Any tips would be much, much appreciated and I would really appreciate suggestions that work in MySQL as switching database products is not an option.
You can do this with a group by. I would start by summarizing all the possible combinations for the five weeks as:
select c_201215, c_201216, c_201217, c_201218, c_201219,
count(*) as cnt
from (select user_id,
max(case when week_key=201215 then class_nm end) as c_201215,
max(case when week_key=201216 then class_nm end) as c_201216,
max(case when week_key=201217 then class_nm end) as c_201217,
max(case when week_key=201218 then class_nm end) as c_201218,
max(case when week_key=201219 then class_nm end) as c_201219
from user_classification_fct ucf
group by user_id
) t
group by c_201215, c_201216, c_201217, c_201218, c_201219
This may solve your problem.
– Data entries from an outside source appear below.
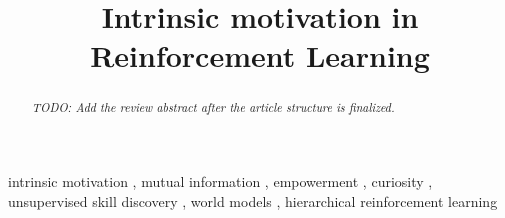 \begin{frontmatter}

\title{Intrinsic motivation in Reinforcement Learning}


\begin{abstract}
\textit{TODO: Add the review abstract after the article structure is finalized.}
\end{abstract}

\begin{keyword}
intrinsic motivation \sep
mutual information \sep
empowerment \sep
curiosity \sep
unsupervised skill discovery \sep
world models \sep
hierarchical reinforcement learning
\end{keyword}

\end{frontmatter}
If you have 5 classes (including NULL), then this will return at most 5^5 or 3,125 rows.
This fits into Excel, so you can do the final processing there. Alternatively, you can still use the database.
If you want to extract pairs of weeks, then I would suggest putting the above into a temporary table, say "t". And doing a series of extracts with unions:
select *
from ((select '201215' as weekstart, c_201215, c_201216, sum(cnt) as cnt
from t
group by c_201215, c_201216
) union all
(select '201216', c_201216, c_201217, sum(cnt) as cnt
from t
group by c_201216, c_201217
) union all
(select '201217', c_201217, c_201218, sum(cnt) as cnt
from t
group by c_201217, c_201218
) union all
(select '201218', c_201218, c_201219, sum(cnt) as cnt
from t
group by c_201218, c_201219
)
) tg
order by 1, cnt desc
I suggest putting it in a subquery because you don't want to message around with common-subquery optimizations on such a large table. You'll get to your final answer by summarizing first, and then bringing the data together.